Die Wiederbelebung der Esel verläuft mit Hilfe der Fahrradstation erfolgreich. Mittlerweile regnet es in Strömen, am Himmel ist keine Besserung in Sicht und auch der Wetterbericht gibt keine Aussicht auf eine Lücke. So radeln wir im Regen entlang der Hauptstraße zu Host Ting und sind sagenhaft froh darüber, dass sie nur 6 Kilometer vom Flughafen entfernt wohnt. Durchnässt kommen wir vor der dem Haus an, und hängen unsere gesamte Kleidung auf die Leinen unterm Vordach. Obwohl Ting nicht zu Hause ist, bereitet sie uns einen wundervollen Empfang. Sie hat alles für unsere Ankunft vorbereitet: Schlüssel liegen versteckt bereit, Handtücher für eine warme Dusche liegen auf dem Bett, WiFi-Passwort liegt auf dem Tisch und eine Stadtkarte mit markierten Supermärkten der Umgebung daneben. Perfekt. ?

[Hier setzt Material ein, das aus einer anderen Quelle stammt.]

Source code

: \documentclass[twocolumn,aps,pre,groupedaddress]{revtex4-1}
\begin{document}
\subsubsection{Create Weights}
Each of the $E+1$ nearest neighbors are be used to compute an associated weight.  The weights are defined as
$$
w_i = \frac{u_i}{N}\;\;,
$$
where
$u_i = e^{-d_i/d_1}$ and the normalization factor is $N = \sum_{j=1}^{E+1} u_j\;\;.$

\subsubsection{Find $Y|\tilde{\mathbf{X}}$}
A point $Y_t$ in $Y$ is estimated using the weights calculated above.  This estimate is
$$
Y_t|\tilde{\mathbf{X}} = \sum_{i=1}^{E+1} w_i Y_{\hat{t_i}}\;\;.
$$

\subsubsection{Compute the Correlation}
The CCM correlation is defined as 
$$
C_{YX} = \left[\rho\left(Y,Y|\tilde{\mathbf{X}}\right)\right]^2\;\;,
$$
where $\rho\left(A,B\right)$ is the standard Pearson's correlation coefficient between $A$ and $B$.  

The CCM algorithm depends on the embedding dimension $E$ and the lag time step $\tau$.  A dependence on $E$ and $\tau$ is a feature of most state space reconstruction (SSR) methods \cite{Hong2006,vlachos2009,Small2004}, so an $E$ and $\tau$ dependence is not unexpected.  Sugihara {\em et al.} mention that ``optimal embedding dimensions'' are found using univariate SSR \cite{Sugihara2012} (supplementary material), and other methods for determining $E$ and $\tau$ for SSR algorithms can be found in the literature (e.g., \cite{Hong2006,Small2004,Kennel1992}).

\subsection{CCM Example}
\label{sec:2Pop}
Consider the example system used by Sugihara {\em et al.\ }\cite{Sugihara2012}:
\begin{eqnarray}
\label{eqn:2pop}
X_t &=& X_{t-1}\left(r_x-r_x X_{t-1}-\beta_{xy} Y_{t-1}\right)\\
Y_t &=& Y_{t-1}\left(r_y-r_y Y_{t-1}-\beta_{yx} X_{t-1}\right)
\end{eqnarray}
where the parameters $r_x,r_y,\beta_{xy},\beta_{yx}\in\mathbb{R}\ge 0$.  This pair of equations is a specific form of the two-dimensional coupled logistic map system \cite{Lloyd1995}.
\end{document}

Nach einer Dusche und einer Tasse heißem Tee bin ich wieder hergestellt, doch Till fühlt sich fern eines Zustandes, den man mit 'fit' beschreibt. Während er eine Runde Schlaf nachholt, fülle ich unsere Lebensmittelvorräte wieder auf. Das erste Mal shoppen in einem neuen Land ist immer spannend: das Angebot hier gleicht dem in Australien – nur teurer. Zusätzlich besorge neues Camping-Gas und ein Repellent gegen die Sandmücken. Letztere sollen der Stachel am Naturerlebnis Neuseelands sein und ihre Bisse schmerzhafter und länger andauernder als die von Moskitos. Langandauernd ist auch Tills Regenerationsschlaf, erst zum Abendessen wage ich, ihn zu wecken. Doch ob Couscous-Salat und Falafel, welche Ting und ich zubereitet haben, bis zum nächsten Morgen eine ausreichende Stärkung darstellen, ist bis zum Zubettgehen ungewiss.
Der Morgen ist mit 4°C zwar sehr kalt, doch die Sonne gibt dem Tag ein freundliches Antlitz und Till fühlt sich besser und fahrbereit. Nachdem wir die Stadt hinter uns gelassen haben, nimmt der Verkehr schnell ab und am Horizont hinter den Feldern tauchen die ersten schneebedeckten Berge auf. Eine Vorfreude durchströmt uns. Wir halten darauf zu, die Miniaturberge gewinnen zunehmend an Größe bis es zu einem stattlichen Gebirge vor uns herangewachsen ist. Unsere Route führt uns dann südwärts, parallel zu den Riesen entlang. Damit drehen wir aus dem Wind, der uns bis eben noch entgegen blies, was uns noch mehr Freiheit gibt, uns an dem österreichähnlichen Landschaftsbild zu ergötzen. Bis zur Tagesmitte sind wir nahezu unbemerkt auf 480 Höhenmeter aufgestiegen. Grüne Wiesen und die gelben Blüten der vom Frühling geküssten Büsche umrahmen das Panorama. Eichen, Birken, Kiefern, Linden und dazwischen uns unbekanntes palmenartiges Gewächs versperren uns zeitweise die Sicht. Ich habe lange bedauert, dass wir mit einem Schlag in unsere ‚alten‘ Leben zurück kehren und nicht nach Hause radeln, langsam heimkommen können. Doch hier wirkt alles wieder bekannter und heimischer – nun, ich beschließe, dies als Teil des Nach-Hause-Kommens anzusehen.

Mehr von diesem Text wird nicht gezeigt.